** THE DATA follows **

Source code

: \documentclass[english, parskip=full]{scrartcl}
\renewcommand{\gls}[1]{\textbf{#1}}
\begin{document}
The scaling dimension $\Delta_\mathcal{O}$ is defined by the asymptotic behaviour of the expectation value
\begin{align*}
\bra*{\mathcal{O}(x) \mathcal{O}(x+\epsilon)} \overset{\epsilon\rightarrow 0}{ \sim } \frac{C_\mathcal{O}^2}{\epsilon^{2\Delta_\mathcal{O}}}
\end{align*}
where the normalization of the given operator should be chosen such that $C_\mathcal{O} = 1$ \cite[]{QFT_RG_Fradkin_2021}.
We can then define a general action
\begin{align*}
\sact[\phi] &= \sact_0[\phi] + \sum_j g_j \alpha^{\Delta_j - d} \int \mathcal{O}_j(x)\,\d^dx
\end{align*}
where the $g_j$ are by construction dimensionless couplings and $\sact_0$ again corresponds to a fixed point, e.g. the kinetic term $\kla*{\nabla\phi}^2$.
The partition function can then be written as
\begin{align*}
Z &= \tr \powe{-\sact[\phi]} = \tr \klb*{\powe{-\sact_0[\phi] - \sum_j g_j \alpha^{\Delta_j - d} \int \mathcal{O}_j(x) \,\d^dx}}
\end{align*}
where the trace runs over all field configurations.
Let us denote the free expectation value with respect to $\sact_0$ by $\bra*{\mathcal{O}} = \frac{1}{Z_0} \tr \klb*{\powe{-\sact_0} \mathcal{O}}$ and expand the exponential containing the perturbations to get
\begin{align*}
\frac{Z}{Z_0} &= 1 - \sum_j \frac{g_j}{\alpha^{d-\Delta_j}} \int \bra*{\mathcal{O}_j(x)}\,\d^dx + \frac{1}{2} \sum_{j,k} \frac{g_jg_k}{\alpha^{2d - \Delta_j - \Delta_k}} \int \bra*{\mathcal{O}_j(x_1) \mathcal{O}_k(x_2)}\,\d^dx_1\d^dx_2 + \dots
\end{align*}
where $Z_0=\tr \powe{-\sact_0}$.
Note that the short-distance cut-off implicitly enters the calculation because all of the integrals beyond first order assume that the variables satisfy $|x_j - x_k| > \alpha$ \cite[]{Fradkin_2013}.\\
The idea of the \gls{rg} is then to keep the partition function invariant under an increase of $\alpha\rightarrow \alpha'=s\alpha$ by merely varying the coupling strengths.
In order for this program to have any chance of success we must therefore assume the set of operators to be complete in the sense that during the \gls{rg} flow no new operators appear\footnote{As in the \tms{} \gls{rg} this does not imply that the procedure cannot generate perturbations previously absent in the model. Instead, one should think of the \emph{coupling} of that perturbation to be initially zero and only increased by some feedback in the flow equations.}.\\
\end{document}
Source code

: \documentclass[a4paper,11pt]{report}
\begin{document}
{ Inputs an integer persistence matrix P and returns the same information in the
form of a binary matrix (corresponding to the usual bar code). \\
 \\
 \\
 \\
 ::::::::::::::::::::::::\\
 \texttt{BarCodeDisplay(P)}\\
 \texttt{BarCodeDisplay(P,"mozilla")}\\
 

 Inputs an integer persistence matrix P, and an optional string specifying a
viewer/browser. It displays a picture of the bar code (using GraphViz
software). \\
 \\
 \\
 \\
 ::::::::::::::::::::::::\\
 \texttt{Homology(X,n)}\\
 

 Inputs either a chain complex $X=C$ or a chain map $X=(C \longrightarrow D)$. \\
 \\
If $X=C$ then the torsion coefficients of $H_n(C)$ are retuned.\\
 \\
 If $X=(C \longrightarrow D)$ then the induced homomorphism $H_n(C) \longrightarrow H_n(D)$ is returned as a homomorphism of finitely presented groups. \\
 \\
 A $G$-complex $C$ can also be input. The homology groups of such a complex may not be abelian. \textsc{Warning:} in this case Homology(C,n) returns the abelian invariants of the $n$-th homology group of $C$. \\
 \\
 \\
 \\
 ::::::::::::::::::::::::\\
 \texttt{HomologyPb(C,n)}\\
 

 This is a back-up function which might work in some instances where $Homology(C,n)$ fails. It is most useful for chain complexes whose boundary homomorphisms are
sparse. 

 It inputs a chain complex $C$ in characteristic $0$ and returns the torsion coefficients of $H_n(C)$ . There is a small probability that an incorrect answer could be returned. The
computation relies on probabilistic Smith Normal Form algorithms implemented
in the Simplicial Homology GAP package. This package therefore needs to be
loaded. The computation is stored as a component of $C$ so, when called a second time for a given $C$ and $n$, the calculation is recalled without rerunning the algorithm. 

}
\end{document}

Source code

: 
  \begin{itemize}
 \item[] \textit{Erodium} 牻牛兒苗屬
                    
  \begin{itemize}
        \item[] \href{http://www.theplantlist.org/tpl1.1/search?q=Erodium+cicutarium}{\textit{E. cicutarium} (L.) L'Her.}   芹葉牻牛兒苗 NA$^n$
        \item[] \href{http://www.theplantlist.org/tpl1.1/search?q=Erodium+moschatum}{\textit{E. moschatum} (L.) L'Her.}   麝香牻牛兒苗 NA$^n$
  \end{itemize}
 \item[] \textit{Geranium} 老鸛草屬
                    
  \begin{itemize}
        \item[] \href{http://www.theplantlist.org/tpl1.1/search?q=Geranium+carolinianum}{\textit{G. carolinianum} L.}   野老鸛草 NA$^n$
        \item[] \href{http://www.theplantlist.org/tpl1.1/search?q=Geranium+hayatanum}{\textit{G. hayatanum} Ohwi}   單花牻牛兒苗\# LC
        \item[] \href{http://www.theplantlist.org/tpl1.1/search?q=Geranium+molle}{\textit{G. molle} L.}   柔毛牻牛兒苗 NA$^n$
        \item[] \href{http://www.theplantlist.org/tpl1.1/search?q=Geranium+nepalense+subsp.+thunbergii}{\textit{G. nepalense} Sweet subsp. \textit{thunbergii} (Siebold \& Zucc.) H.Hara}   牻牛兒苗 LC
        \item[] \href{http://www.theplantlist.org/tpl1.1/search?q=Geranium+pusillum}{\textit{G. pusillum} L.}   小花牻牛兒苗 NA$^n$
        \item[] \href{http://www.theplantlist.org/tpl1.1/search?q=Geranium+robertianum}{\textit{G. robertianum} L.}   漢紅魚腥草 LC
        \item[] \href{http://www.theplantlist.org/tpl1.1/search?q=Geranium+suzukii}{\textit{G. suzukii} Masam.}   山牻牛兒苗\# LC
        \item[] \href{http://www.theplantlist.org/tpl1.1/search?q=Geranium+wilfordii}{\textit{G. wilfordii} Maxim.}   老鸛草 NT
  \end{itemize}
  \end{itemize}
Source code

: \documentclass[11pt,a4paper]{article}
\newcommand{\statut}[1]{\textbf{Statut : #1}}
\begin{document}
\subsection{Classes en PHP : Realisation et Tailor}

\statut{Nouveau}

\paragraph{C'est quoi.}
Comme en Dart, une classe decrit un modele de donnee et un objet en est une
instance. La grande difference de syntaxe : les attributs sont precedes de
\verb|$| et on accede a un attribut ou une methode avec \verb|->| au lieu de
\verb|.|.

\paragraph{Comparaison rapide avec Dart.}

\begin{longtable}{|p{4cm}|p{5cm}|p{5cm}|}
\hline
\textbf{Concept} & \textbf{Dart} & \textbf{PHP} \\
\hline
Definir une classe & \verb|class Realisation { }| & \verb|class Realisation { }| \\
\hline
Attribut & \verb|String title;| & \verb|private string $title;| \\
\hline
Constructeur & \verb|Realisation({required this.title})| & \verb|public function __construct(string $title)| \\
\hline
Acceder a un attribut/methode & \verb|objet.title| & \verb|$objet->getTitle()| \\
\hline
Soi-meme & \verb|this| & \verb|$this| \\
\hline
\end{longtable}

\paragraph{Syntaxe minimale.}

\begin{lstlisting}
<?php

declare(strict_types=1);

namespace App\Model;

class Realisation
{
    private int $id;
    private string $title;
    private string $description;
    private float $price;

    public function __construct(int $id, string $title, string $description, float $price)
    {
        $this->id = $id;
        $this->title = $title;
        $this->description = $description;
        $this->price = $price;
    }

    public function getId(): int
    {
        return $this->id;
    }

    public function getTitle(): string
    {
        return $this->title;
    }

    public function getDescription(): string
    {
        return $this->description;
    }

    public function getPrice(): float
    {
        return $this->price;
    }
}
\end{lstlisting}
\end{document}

** End of THE DATA **

From the very first line of the records down to the line with "Note that the", please write out each line exactly, including both ends and no other lines.

Source code

: \documentclass[english, parskip=full]{scrartcl}
\renewcommand{\gls}[1]{\textbf{#1}}
\begin{document}
The scaling dimension $\Delta_\mathcal{O}$ is defined by the asymptotic behaviour of the expectation value
\begin{align*}
\bra*{\mathcal{O}(x) \mathcal{O}(x+\epsilon)} \overset{\epsilon\rightarrow 0}{ \sim } \frac{C_\mathcal{O}^2}{\epsilon^{2\Delta_\mathcal{O}}}
\end{align*}
where the normalization of the given operator should be chosen such that $C_\mathcal{O} = 1$ \cite[]{QFT_RG_Fradkin_2021}.
We can then define a general action
\begin{align*}
\sact[\phi] &= \sact_0[\phi] + \sum_j g_j \alpha^{\Delta_j - d} \int \mathcal{O}_j(x)\,\d^dx
\end{align*}
where the $g_j$ are by construction dimensionless couplings and $\sact_0$ again corresponds to a fixed point, e.g. the kinetic term $\kla*{\nabla\phi}^2$.
The partition function can then be written as
\begin{align*}
Z &= \tr \powe{-\sact[\phi]} = \tr \klb*{\powe{-\sact_0[\phi] - \sum_j g_j \alpha^{\Delta_j - d} \int \mathcal{O}_j(x) \,\d^dx}}
\end{align*}
where the trace runs over all field configurations.
Let us denote the free expectation value with respect to $\sact_0$ by $\bra*{\mathcal{O}} = \frac{1}{Z_0} \tr \klb*{\powe{-\sact_0} \mathcal{O}}$ and expand the exponential containing the perturbations to get
\begin{align*}
\frac{Z}{Z_0} &= 1 - \sum_j \frac{g_j}{\alpha^{d-\Delta_j}} \int \bra*{\mathcal{O}_j(x)}\,\d^dx + \frac{1}{2} \sum_{j,k} \frac{g_jg_k}{\alpha^{2d - \Delta_j - \Delta_k}} \int \bra*{\mathcal{O}_j(x_1) \mathcal{O}_k(x_2)}\,\d^dx_1\d^dx_2 + \dots
\end{align*}
where $Z_0=\tr \powe{-\sact_0}$.
Note that the short-distance cut-off implicitly enters the calculation because all of the integrals beyond first order assume that the variables satisfy $|x_j - x_k| > \alpha$ \cite[]{Fradkin_2013}.\\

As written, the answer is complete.